The class email has been something that has really been the most interesting. I went back and looked through a few of my letters from the very beginning. Our teacher must have thought I was a complete nut at the beginning of the year. I attacked with full force. I think I had my wires crossed about what I was supposed to be doing. Partly because I really wanted to do everything by email, and never actually go into the classroom. I think he’s kind of the opposite, so when I received no response from my page long play book of volunteer spreadsheets, time tables, field trip sign ups, etc, I just went ahead with stuff anyway. Then, of course, I said I was going to do things that required me to come in and pick things up-- then I never did, because that would mean I would have to come in and actually show my face and have a conversation with someone. Heaven forbid.

My emails became a bit more, shall we say, spunky. I didn't really have much to do anyway. We had couple field trips. I over planned a couple holiday parties. One involving vegetable car racing, the other a life sized pretend snow man named Fred the kids got to decorate. But I digress, my point is that my job got less complicated and my emails became silly. The only hard part was getting people to get on board for the snack, because I felt sort of guilty about it. Partly because I couldn't find the time remind people, and partly because it seemed sort of hard to make people bring that much food in the first place. So I kept putting it off. 
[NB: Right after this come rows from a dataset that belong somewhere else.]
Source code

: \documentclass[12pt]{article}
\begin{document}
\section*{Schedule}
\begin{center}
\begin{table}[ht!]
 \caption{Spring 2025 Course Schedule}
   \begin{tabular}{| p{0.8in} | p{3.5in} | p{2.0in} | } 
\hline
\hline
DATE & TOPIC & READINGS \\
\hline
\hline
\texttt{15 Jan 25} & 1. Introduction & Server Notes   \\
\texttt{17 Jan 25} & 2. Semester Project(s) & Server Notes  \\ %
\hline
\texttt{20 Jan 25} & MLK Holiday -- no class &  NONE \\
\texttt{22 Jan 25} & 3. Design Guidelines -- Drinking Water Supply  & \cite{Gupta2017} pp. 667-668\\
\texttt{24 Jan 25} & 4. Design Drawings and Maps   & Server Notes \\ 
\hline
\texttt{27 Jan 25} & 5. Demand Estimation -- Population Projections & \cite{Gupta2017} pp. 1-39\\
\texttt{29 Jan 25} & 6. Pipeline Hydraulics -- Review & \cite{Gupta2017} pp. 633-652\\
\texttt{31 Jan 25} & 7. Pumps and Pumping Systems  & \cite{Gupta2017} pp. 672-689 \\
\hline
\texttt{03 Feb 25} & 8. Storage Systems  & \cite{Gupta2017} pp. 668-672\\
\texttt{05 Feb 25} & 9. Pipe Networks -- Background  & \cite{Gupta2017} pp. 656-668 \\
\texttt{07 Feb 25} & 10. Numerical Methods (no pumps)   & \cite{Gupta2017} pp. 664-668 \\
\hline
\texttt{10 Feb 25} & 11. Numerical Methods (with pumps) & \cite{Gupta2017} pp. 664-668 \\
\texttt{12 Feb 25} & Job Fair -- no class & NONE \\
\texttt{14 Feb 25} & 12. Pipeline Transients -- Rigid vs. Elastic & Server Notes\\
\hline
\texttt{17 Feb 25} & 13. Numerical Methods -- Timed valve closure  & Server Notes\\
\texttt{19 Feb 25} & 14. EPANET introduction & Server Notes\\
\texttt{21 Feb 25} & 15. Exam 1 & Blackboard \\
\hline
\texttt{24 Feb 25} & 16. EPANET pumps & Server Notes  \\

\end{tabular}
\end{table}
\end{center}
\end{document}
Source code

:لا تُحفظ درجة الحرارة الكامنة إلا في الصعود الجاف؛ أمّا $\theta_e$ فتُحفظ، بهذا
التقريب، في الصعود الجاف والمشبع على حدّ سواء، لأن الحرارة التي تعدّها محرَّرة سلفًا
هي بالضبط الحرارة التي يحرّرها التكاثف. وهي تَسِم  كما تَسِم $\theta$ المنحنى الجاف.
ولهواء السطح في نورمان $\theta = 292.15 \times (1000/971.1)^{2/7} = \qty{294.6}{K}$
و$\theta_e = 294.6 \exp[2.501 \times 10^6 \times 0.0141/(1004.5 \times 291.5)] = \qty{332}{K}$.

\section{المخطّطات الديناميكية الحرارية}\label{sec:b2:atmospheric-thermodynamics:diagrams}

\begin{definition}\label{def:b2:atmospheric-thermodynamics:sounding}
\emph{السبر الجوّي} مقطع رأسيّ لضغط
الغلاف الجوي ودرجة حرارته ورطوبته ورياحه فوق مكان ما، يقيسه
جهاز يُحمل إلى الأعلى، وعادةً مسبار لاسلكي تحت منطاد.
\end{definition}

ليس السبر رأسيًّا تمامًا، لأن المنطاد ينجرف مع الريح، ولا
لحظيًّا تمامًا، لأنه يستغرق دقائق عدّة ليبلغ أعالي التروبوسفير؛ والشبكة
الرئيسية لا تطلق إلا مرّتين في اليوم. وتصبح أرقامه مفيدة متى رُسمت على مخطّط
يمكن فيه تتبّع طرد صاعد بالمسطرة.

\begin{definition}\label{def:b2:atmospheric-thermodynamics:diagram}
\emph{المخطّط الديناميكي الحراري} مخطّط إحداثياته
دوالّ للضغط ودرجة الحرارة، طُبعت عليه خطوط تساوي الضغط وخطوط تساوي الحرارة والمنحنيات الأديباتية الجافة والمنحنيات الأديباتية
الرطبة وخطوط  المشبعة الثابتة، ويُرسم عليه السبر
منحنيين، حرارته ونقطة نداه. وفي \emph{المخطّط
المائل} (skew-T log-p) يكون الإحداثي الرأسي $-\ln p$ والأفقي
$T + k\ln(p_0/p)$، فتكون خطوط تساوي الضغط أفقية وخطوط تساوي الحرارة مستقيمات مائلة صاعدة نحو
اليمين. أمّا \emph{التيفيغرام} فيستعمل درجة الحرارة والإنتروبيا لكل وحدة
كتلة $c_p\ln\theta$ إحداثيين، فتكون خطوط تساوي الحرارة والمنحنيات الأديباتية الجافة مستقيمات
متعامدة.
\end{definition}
In one of my last letters, in a colloquial turn of phrase, I swore “on the grave of my dead hamster” I would get that snack list I had been putting off to everyone. This brings me back to the beginning of my story, with the vermin, and the house, etc.  My husband, (who has spent too much time on his fantasy football email threads), replied to the entire first grade parent list “you don’t have a dead hamster.” Which may have been funny if it read in the context of the letter, instead of preceding it for all of the class parents. Now all of the parents are wondering at this point why my own husband is questioning my sanity, and mentioning that I've gone and left the dead hamster somewhere again. They may be thinking we should keep our personal life out of the class email thread. Secondly, (and more importantly) I did have a hamster, and she is dead now. Her name was Ginger. When I was in about first grade I never cleaned her cage and my mother had it put to sleep. Which seems ridiculous considering now we live in a house where a mouse consumed not only all the Decon, but the actual box the Decon was in. Now we have the subtle hints of putrifaction in the wall right near my computer, the very place where I sit to write my emails. That may account for the dead hamster metaphor. . . This is just a hypothesis.   

There is no moral to this.  But I did just manage to combine the role of class room parent and the dead hamster into the same short essay. Perhaps now it will make sense to anyone who was wondering.